▶ _Goal of the exercise_
Skipping all pictures, set down the lines of the listing from the first through the one with "## 💡 Final Note".

▶ _Provided data_
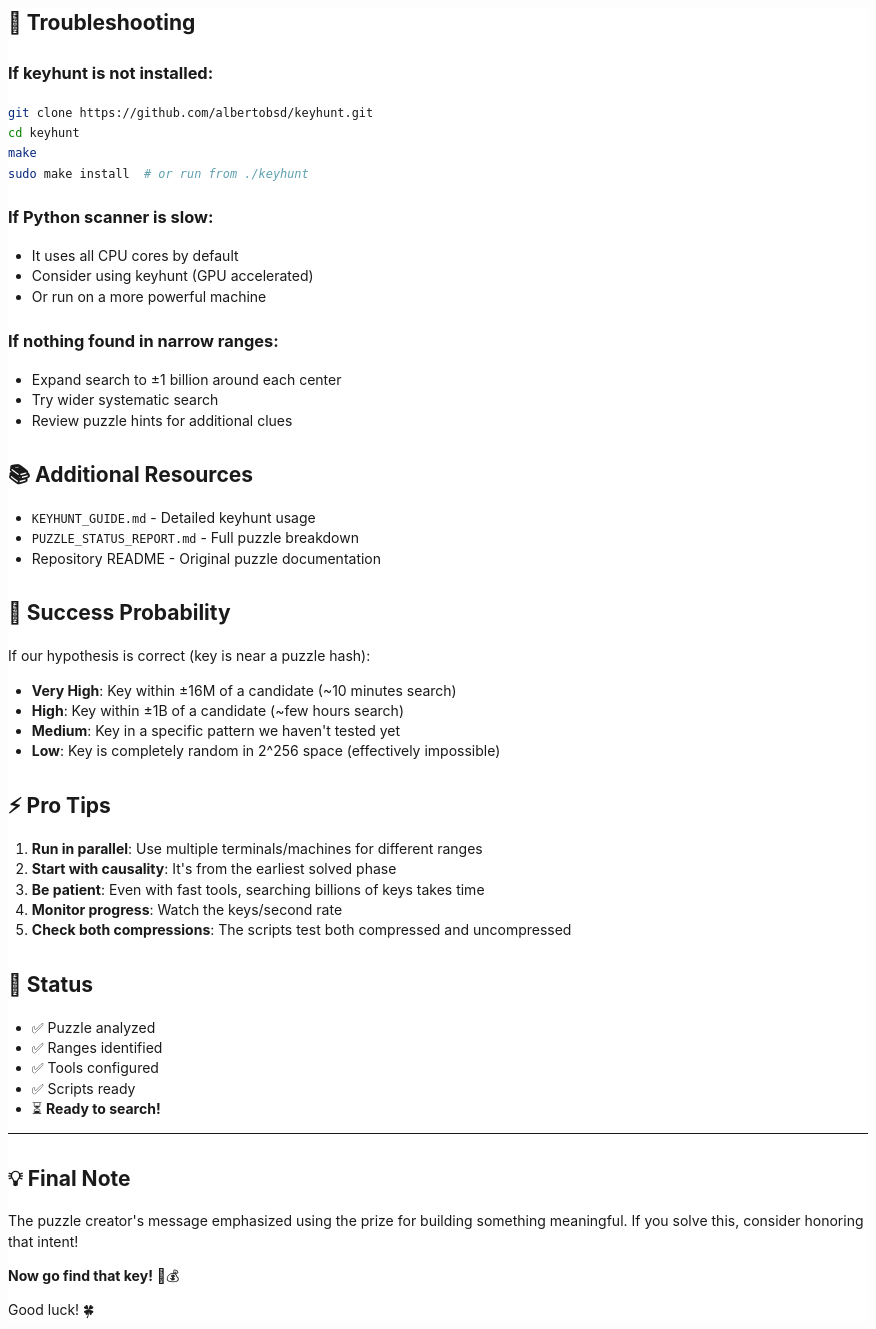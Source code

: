 ## 🔧 Troubleshooting

### If keyhunt is not installed:
```bash
git clone https://github.com/albertobsd/keyhunt.git
cd keyhunt
make
sudo make install  # or run from ./keyhunt
```

### If Python scanner is slow:
- It uses all CPU cores by default
- Consider using keyhunt (GPU accelerated)
- Or run on a more powerful machine

### If nothing found in narrow ranges:
- Expand search to ±1 billion around each center
- Try wider systematic search
- Review puzzle hints for additional clues

## 📚 Additional Resources

- `KEYHUNT_GUIDE.md` - Detailed keyhunt usage
- `PUZZLE_STATUS_REPORT.md` - Full puzzle breakdown
- Repository README - Original puzzle documentation

## 🎯 Success Probability

If our hypothesis is correct (key is near a puzzle hash):
- **Very High**: Key within ±16M of a candidate (~10 minutes search)
- **High**: Key within ±1B of a candidate (~few hours search)
- **Medium**: Key in a specific pattern we haven't tested yet
- **Low**: Key is completely random in 2^256 space (effectively impossible)

## ⚡ Pro Tips

1. **Run in parallel**: Use multiple terminals/machines for different ranges
2. **Start with causality**: It's from the earliest solved phase
3. **Be patient**: Even with fast tools, searching billions of keys takes time
4. **Monitor progress**: Watch the keys/second rate
5. **Check both compressions**: The scripts test both compressed and uncompressed

## 🚦 Status

- ✅ Puzzle analyzed
- ✅ Ranges identified
- ✅ Tools configured
- ✅ Scripts ready
- ⏳ **Ready to search!**

---

## 💡 Final Note

The puzzle creator's message emphasized using the prize for building something meaningful. If you solve this, consider honoring that intent!

**Now go find that key!** 🔑💰

Good luck! 🍀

▶ _Result_
Source code

: ## 🔧 Troubleshooting

### If keyhunt is not installed:
```bash
git clone https://github.com/albertobsd/keyhunt.git
cd keyhunt
make
sudo make install  # or run from ./keyhunt
```

### If Python scanner is slow:
- It uses all CPU cores by default
- Consider using keyhunt (GPU accelerated)
- Or run on a more powerful machine

### If nothing found in narrow ranges:
- Expand search to ±1 billion around each center
- Try wider systematic search
- Review puzzle hints for additional clues

## 📚 Additional Resources

- `KEYHUNT_GUIDE.md` - Detailed keyhunt usage
- `PUZZLE_STATUS_REPORT.md` - Full puzzle breakdown
- Repository README - Original puzzle documentation

## 🎯 Success Probability

If our hypothesis is correct (key is near a puzzle hash):
- **Very High**: Key within ±16M of a candidate (~10 minutes search)
- **High**: Key within ±1B of a candidate (~few hours search)
- **Medium**: Key in a specific pattern we haven't tested yet
- **Low**: Key is completely random in 2^256 space (effectively impossible)

## ⚡ Pro Tips

1. **Run in parallel**: Use multiple terminals/machines for different ranges
2. **Start with causality**: It's from the earliest solved phase
3. **Be patient**: Even with fast tools, searching billions of keys takes time
4. **Monitor progress**: Watch the keys/second rate
5. **Check both compressions**: The scripts test both compressed and uncompressed

## 🚦 Status

- ✅ Puzzle analyzed
- ✅ Ranges identified
- ✅ Tools configured
- ✅ Scripts ready
- ⏳ **Ready to search!**

---

## 💡 Final Note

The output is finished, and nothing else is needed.